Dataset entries
BEGIN
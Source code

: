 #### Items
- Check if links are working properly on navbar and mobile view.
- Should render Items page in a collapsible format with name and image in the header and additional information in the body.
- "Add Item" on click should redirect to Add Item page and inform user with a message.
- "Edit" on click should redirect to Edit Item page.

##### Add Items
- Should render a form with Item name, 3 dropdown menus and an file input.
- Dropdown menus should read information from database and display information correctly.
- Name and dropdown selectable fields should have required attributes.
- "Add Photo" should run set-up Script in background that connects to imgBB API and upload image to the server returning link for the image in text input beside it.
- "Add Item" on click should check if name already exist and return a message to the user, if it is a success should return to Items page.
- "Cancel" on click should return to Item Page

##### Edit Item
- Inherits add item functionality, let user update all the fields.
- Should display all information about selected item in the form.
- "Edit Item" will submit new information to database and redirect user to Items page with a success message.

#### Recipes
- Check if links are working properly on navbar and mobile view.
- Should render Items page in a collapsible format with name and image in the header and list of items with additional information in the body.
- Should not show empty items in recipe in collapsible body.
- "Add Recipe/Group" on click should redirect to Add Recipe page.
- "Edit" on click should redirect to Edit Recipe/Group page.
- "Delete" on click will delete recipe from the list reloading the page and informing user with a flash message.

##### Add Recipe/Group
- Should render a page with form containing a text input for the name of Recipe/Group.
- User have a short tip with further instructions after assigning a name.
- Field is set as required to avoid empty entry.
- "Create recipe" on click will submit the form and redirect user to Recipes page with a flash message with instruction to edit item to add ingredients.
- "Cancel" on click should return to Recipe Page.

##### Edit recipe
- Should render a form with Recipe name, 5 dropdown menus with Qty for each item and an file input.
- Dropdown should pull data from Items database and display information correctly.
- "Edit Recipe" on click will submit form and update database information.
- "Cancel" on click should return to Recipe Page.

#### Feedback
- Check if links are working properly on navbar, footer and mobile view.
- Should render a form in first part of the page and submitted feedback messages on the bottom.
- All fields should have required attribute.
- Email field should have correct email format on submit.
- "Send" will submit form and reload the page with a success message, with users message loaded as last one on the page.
END
## Try it:
Show each line in the data where the string "fields" appears.

## Result for this task:
- Name and dropdown selectable fields should have required attributes.
- Inherits add item functionality, let user update all the fields.
- All fields should have required attribute.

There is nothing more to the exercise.